I received a pair of these for Father's day. They are sold by PSI
Woodworking. They resemble the standard "Mickey Mouse" ear protectors
but have a microphone and speakers inside so you can hear normal sounds
but when the sound level reaches a certain decibel level the circuit
shuts off and they become standard ear protectors.
This sounds good on paper, but I was disappointed. The sounds you hear
are tinny and distant, bringing to mind the little button "speakers"
that used to be soldered onto the motherboard of computers. I tried them
while using my gas powered chipper/shredder. They would occasionally
shut down, but mostly it tried to reproduce the shredder noise in it's
own tinny way. I just turned the sound off, but they still did not
attenuate the noise as well as my old North Gun Mufflers.
Heavier than regular mufflers
Failed to shut down with loud (to me) noise.
Less noise attenuation than my old El Cheapos.
Faithless sound reproduction. The microphone is on the right, so
conversation on the left side not picked up.
Pros: Nice looking orange and black motif.
Gerald Ross, Cochran, GA
To reply add the numerals "13" before the "at"
I got a pair of Radians from Woodcraft for Christmas. I gotta say that
these work better than expected. There is a separate microphone and volume
control for each ear and the LOUD noises are properly filtered. Clapping
hands sound like you are wearing leather gloves. Sound quality is excellent
as I often forget that I have them on. IIRC they were about $100.
I use a pair of Peltor Worktunes earmuffs I purchased from Amazon for about
$60. These have the sound reduction capability of standards earmuffs but
come with a built in AM/FM radio. I use them in the shop but they are
especially good (i.e. having the radio) when I am mowing the lawn.
I'll enthusiastically second the vote for Peltor Work Tunes. These are
one of the best shop purchases I've ever made.
The radio makes them so transparant as to use that I wind up wearing
them all day, then into the house where the wife slaps me on the ear
and tells me that I can take them off now.
The only problems with them are that the tuner knob isn't labeled, so
finding your station can be a trick, and the dial will get bumped out
of station when you set them down.
Here's my solution:
Have your regular shop radio tuned to the station you want. Put one
ear in the work tunes and leave the other ear uncovered. It is amazing
how quickly your ear can detect when the two sounds come into synch.
FWIW, I'll third the vote for Peltor Work Tunes. I not only use them in the shop,
but I use them when riding the tractor, using my
chainsaw, running the chipper/shredder, etc.
You are right about the tuner knob as well.
"It ain't what you don't know that gets you into trouble. It's what you know
the shop, but I use them when riding the tractor, using my
I wonder how easy it is to try them and perhaps return them.
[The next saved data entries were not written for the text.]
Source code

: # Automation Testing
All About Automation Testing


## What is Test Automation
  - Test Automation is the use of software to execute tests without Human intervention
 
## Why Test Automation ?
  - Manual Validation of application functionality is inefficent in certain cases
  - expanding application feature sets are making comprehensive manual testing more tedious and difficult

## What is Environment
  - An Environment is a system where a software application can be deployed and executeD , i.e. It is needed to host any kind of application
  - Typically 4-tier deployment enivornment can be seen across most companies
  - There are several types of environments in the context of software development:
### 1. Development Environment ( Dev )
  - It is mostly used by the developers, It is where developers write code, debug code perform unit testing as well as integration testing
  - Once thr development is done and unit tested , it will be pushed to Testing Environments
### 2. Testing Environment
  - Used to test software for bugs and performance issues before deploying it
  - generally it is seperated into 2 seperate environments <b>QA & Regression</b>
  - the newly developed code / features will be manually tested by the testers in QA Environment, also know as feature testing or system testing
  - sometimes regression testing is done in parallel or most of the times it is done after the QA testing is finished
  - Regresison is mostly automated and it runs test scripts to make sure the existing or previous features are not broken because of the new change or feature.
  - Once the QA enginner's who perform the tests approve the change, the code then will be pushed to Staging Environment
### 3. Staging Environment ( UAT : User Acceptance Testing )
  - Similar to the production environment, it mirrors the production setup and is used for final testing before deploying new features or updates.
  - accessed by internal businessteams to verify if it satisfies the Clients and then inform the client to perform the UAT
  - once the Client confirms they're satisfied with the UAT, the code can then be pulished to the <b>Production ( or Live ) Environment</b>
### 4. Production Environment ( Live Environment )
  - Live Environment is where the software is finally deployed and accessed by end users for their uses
I have a
difficult time getting the station I want to listen to as we get crappy
radio reception in my town. The local AM is OK for getting the local news.
Other stations are about 70 miles.
What does "sound is muted from the radio" mean?
To me, "mute" means quiet. These things aren't exactly audiophile
quality, but to this musician / sound mixer, it's plenty passable for
listening when working, and voices are clear and intelligible on AM
talk stations. The volume is plenty loud to be heard clearly over my
Harley-like wide-cut walk behind mower, the DJ-20 and a DC within 4
feet, and my Shop Vac. The volume IS limited to about 85 db inside
If by "muted", they mean a lack of high end, I don't agree. Maybe the
folks saying that have already blown out the high end of their
hearing, and are only now buying protection? <G>
I've always been extremely protective of my own hearing.